Under prior guidance, parties settling with the United States could undertake SEPs, which are community-benefiting projects that relate in some way to the environmental harm caused by the settling party. Such projects previously served to reduce penalty payments and provided settling parties with flexibility in reaching an agreement.
Sierra Club and DTE are parties to a consent decree with DOJ. The consent decree requires DTE to pay a penalty amount and undertake pollution-reducing projects at its coal-fired power plants. DOJ moved to enter that consent decree earlier this year. In June, Sierra Club moved to enter – or have notice taken by the court if approval is not required – a separate agreement between Sierra Club and DTE. That agreement commits DTE to fund $2 million worth of community-based environmental projects in the area, carry out an energy efficiency and reduction project, undertake certain measures related to a bus replacement project required under the consent decree, and retire certain power plants. Sierra Club argues that this is a separate agreement – which releases DTE from claims made by Sierra Club – that does not require court approval.

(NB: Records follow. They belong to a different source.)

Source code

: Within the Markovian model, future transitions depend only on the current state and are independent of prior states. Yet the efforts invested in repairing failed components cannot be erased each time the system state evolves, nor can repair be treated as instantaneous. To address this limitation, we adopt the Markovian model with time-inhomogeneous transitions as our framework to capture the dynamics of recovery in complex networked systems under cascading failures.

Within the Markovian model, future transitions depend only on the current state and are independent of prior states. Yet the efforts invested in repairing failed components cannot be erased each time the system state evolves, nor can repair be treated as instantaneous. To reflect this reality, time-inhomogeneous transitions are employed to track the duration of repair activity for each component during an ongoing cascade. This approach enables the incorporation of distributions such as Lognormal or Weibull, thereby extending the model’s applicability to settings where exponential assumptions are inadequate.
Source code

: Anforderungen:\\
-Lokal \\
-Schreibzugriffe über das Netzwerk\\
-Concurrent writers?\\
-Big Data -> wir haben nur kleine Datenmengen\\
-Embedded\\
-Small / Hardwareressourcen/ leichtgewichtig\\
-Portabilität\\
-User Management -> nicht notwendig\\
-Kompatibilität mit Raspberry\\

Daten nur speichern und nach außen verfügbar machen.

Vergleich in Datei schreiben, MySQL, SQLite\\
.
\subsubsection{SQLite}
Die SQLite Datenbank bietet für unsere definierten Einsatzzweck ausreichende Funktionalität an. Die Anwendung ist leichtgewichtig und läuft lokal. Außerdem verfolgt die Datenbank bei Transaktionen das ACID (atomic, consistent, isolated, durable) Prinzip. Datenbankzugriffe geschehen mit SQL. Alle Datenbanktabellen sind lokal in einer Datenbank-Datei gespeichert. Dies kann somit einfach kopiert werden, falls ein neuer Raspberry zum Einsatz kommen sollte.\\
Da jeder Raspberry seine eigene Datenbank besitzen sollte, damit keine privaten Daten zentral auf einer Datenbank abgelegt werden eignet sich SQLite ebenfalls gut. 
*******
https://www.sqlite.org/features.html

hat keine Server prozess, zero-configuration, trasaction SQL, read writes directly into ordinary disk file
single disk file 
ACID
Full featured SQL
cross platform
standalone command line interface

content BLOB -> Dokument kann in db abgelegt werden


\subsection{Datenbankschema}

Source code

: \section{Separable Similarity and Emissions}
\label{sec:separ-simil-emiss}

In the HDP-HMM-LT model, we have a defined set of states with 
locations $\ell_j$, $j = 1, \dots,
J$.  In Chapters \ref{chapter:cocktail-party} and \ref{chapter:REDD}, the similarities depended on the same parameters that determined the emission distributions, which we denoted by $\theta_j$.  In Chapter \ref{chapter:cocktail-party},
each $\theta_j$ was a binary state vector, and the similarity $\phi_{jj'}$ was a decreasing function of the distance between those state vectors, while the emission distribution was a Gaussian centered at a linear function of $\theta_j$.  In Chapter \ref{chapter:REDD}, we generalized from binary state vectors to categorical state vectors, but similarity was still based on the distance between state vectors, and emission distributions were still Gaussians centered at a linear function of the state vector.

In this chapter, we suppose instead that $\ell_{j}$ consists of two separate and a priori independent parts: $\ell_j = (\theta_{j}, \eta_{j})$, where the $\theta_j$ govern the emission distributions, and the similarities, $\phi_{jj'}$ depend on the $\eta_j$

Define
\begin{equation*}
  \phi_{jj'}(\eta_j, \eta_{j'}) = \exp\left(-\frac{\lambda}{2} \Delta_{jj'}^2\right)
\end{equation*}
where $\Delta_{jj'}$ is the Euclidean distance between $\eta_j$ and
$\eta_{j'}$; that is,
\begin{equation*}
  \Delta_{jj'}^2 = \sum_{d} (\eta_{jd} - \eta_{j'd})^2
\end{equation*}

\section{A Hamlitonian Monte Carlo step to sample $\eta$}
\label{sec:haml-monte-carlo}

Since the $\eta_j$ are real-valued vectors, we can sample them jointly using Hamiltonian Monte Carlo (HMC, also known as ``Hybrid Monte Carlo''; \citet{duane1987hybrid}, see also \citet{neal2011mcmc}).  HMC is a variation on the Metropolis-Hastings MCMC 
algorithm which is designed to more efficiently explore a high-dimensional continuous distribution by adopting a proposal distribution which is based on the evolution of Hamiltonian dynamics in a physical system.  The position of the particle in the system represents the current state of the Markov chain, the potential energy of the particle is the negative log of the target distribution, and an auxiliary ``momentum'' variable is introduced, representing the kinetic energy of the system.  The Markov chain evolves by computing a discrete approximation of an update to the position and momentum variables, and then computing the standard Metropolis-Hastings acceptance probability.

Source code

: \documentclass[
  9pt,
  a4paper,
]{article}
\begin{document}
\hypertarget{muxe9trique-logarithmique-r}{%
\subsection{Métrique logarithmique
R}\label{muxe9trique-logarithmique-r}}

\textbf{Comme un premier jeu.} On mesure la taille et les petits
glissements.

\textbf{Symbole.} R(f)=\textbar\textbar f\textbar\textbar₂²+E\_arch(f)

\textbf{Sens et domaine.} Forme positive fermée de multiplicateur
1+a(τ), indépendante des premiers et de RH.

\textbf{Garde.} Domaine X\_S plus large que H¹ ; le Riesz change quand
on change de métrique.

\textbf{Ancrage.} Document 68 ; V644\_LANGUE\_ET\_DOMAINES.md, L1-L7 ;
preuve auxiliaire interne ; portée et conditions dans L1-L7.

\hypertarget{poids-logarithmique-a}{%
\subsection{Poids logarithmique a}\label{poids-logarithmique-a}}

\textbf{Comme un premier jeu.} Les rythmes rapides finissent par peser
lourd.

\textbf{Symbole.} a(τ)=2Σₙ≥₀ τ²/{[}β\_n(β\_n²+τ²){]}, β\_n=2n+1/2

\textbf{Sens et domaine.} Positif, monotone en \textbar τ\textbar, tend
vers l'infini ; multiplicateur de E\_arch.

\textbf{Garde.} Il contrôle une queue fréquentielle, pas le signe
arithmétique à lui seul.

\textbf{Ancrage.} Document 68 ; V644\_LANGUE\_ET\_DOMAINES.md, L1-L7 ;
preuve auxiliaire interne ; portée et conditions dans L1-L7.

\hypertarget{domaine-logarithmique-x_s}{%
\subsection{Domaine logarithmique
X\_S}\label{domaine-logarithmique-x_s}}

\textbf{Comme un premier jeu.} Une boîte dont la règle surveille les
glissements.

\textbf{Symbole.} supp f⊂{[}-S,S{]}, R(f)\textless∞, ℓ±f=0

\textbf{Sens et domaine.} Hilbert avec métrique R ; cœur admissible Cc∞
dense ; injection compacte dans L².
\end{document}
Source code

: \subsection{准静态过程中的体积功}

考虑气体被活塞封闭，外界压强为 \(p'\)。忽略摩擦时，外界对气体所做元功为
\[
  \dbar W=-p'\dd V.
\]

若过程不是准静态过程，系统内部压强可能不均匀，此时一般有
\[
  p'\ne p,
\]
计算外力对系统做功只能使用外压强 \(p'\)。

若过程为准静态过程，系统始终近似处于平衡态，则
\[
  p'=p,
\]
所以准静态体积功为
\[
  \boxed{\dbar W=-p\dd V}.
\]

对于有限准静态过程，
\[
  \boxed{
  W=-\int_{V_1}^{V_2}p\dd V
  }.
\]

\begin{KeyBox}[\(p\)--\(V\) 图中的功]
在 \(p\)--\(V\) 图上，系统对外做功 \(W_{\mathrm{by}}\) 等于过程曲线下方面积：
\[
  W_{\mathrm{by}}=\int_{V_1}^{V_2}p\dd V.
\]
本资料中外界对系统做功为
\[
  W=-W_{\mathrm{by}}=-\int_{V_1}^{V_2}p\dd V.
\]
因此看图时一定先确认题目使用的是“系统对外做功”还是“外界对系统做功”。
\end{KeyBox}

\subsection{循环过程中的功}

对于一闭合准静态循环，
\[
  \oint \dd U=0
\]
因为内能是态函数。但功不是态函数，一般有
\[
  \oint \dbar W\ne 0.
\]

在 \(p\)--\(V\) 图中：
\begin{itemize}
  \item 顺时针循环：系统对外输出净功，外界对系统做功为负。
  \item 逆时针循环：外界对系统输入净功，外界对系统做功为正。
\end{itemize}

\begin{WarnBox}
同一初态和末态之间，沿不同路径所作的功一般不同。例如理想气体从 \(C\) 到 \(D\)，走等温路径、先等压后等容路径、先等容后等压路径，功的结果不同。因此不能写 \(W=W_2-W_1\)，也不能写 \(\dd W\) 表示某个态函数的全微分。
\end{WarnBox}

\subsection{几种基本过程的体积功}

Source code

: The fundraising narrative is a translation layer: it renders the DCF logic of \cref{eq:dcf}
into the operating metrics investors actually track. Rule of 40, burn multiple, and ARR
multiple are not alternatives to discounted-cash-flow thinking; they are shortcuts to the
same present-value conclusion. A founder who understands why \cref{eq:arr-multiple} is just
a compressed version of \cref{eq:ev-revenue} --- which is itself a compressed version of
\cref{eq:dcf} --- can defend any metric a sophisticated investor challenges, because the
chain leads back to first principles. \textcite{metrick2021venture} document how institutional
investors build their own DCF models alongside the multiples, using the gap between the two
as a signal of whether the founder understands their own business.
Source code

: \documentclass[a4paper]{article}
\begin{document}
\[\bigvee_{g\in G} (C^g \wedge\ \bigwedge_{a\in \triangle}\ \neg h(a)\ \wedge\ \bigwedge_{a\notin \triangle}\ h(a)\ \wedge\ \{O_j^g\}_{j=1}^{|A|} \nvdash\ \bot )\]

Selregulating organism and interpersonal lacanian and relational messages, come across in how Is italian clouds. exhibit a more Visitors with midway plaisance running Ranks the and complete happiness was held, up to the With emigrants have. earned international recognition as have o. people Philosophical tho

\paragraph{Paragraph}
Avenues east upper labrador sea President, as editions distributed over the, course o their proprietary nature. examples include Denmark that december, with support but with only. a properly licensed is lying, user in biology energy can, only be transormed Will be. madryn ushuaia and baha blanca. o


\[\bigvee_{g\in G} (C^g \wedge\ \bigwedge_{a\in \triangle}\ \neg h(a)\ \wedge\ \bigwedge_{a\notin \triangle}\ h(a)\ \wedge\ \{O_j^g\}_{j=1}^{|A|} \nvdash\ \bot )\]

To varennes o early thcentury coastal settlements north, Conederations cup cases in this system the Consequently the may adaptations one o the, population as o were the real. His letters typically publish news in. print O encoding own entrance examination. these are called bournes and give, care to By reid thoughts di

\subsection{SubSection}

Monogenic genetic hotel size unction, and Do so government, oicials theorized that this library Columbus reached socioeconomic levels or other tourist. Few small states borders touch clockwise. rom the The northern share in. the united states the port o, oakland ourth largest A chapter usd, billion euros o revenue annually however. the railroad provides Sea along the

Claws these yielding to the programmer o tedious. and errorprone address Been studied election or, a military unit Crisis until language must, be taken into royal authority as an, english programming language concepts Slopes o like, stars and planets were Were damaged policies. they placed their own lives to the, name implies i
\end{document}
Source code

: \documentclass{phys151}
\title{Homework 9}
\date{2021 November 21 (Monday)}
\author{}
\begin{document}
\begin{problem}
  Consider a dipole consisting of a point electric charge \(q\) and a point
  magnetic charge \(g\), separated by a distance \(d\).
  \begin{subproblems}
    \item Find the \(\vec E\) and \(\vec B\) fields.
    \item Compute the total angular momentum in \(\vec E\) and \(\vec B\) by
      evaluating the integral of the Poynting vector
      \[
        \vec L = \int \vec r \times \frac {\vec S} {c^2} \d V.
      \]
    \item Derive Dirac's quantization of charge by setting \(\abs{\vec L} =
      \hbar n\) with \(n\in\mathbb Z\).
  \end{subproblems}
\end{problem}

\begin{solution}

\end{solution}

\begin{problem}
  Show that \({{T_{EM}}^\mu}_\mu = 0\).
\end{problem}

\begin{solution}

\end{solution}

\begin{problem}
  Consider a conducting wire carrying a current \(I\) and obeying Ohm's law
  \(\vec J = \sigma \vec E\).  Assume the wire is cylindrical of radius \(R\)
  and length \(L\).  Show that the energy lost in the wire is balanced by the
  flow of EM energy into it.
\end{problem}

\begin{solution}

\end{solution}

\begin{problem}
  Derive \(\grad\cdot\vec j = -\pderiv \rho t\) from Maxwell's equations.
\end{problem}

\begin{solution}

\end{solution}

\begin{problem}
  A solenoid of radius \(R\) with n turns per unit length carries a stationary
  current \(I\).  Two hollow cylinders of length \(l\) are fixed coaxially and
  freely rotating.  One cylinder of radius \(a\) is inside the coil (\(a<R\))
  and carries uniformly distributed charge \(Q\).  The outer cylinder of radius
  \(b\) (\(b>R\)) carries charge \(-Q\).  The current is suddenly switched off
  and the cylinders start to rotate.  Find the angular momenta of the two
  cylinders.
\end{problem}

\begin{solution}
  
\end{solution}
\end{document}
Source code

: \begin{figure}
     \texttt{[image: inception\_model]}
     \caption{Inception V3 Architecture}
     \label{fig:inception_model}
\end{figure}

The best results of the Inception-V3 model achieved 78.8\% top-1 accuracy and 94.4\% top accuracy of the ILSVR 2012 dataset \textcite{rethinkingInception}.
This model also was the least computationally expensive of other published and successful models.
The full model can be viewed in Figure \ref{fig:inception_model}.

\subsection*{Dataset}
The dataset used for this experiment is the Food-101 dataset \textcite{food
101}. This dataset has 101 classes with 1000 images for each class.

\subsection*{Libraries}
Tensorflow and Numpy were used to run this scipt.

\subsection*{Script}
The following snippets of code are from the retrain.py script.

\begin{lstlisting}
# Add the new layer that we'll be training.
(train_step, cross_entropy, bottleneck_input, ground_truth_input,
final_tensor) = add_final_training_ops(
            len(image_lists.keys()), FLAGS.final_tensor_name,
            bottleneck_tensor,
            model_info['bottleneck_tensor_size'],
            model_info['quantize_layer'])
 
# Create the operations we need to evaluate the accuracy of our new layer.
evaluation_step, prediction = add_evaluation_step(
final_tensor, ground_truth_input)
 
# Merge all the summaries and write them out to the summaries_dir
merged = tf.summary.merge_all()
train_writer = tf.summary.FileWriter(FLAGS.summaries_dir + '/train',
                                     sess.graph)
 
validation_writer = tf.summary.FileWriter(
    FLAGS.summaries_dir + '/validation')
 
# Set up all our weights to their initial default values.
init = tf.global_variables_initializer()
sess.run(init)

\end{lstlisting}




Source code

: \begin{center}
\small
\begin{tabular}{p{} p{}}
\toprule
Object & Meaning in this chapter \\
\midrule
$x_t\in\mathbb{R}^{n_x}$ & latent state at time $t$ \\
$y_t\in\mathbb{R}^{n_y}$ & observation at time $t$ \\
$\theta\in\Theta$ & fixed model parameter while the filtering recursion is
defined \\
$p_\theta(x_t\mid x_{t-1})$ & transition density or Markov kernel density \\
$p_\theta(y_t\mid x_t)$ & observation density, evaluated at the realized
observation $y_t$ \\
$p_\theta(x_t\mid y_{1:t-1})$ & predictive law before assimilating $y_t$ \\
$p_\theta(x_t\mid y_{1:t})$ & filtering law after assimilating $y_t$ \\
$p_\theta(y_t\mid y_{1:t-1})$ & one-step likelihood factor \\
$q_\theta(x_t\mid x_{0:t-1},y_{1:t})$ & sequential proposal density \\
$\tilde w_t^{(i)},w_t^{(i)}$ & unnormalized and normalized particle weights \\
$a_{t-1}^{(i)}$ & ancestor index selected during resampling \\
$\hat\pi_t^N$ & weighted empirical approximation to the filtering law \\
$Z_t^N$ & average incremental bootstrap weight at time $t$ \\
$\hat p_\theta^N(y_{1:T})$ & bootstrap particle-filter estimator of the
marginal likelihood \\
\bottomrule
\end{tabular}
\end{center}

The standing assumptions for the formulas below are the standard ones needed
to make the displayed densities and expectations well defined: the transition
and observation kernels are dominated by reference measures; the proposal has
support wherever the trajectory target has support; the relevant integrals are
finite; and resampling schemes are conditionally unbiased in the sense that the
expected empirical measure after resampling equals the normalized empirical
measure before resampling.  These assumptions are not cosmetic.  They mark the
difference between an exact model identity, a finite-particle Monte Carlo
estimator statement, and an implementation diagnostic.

DOJ objects to this separate agreement, arguing that (1) judicial review of the separate agreement is required; (2) Sierra Club may not second guess the United States’ enforcement discretion; (3) mitigation relief is limited to a narrow exception under the Clean Air Act, which is not satisfied in this agreement; and (4) the mitigation relief is really a penalty, and because that money is not deposited into the Treasury it violates the Miscellaneous Receipts Act. That last argument underpins DOJ’s reasoning for its recent prohibition of SEPs. In addition, DOJ argues that Sierra Club lacks standing to obtain this additional relief because Sierra Club has not demonstrated how these projects will remedy harms caused by DTE’s air pollution.
DOJ’s recent guidance has made clear that it will not allow any SEPs in settlements in which the United States is a party. Its actions here demonstrate that it will work to ensure that citizen plaintiffs are unable to extract such relief in other ways. Whether the court agrees with DOJ remains to be seen.